[Source texts of formatted documents]
....

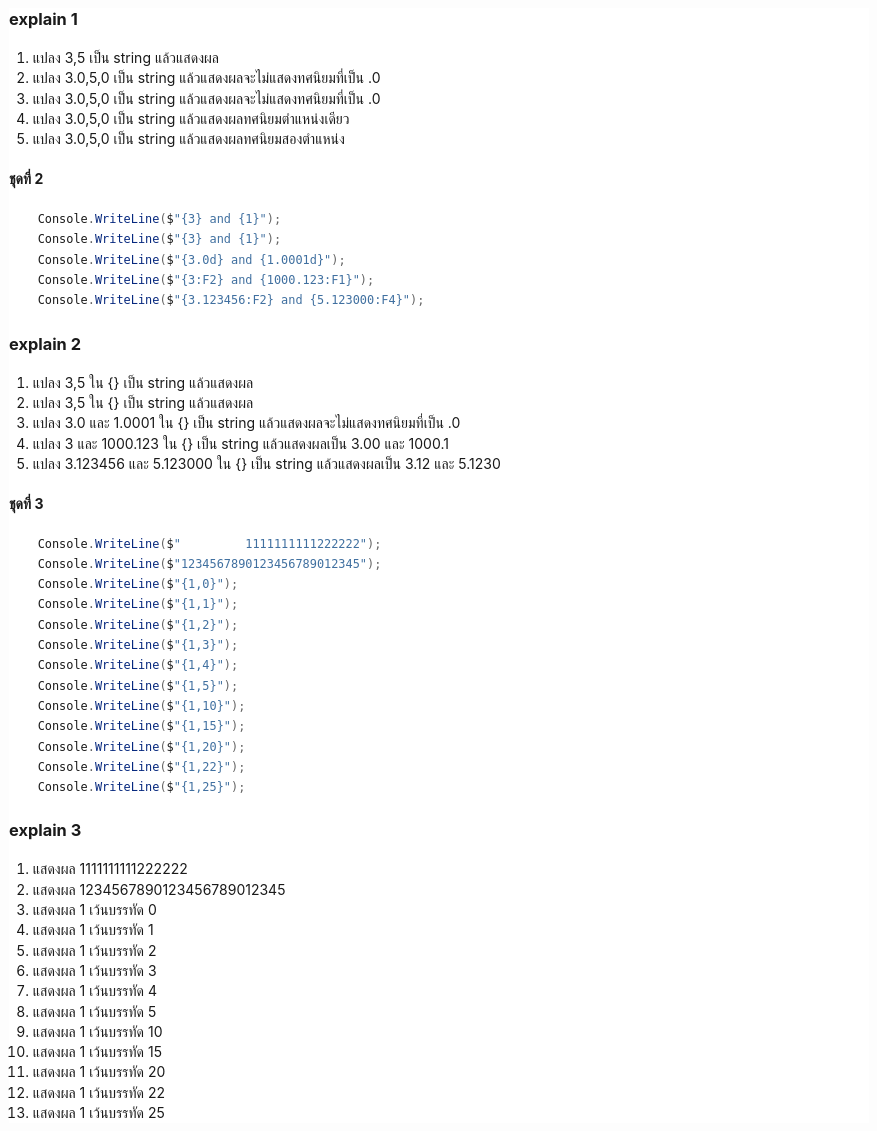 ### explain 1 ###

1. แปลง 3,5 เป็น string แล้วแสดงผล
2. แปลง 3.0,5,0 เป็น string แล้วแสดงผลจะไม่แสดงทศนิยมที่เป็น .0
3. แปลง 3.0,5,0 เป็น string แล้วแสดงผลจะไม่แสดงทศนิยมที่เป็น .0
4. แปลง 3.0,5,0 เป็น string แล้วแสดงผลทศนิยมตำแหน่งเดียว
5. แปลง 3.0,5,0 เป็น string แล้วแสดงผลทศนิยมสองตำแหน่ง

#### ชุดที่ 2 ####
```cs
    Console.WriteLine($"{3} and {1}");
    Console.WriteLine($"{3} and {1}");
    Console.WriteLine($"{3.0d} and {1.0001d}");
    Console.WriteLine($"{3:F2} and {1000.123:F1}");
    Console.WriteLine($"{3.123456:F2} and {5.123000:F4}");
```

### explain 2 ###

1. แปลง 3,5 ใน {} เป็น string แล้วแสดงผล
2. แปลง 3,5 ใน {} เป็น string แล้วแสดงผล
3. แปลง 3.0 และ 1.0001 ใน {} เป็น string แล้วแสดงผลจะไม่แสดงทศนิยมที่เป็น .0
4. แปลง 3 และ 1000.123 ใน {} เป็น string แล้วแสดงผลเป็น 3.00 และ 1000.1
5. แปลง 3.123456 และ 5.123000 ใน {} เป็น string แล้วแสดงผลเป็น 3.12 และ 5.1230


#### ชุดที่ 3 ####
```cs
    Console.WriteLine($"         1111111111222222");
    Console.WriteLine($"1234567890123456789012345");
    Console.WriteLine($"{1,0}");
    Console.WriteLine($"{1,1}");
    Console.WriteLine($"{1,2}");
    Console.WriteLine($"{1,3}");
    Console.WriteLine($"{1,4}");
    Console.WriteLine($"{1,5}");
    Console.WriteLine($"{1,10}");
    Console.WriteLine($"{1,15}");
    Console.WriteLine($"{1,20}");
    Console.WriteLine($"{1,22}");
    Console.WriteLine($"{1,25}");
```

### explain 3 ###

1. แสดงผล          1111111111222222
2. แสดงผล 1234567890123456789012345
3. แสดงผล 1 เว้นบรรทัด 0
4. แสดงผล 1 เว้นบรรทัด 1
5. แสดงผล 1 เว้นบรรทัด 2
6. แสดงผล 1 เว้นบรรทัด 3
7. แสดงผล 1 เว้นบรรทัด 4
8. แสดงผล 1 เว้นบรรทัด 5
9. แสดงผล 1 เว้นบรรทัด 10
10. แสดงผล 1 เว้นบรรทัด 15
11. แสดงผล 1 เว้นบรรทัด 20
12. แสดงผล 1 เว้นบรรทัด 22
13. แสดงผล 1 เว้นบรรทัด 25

....

What you need to do:
Scan the data above for the word "แปลง". Copy every line in which it is found.

Response below:
1. แปลง 3,5 เป็น string แล้วแสดงผล
2. แปลง 3.0,5,0 เป็น string แล้วแสดงผลจะไม่แสดงทศนิยมที่เป็น .0
3. แปลง 3.0,5,0 เป็น string แล้วแสดงผลจะไม่แสดงทศนิยมที่เป็น .0
4. แปลง 3.0,5,0 เป็น string แล้วแสดงผลทศนิยมตำแหน่งเดียว
5. แปลง 3.0,5,0 เป็น string แล้วแสดงผลทศนิยมสองตำแหน่ง
1. แปลง 3,5 ใน {} เป็น string แล้วแสดงผล
2. แปลง 3,5 ใน {} เป็น string แล้วแสดงผล
3. แปลง 3.0 และ 1.0001 ใน {} เป็น string แล้วแสดงผลจะไม่แสดงทศนิยมที่เป็น .0
4. แปลง 3 และ 1000.123 ใน {} เป็น string แล้วแสดงผลเป็น 3.00 และ 1000.1
5. แปลง 3.123456 และ 5.123000 ใน {} เป็น string แล้วแสดงผลเป็น 3.12 และ 5.1230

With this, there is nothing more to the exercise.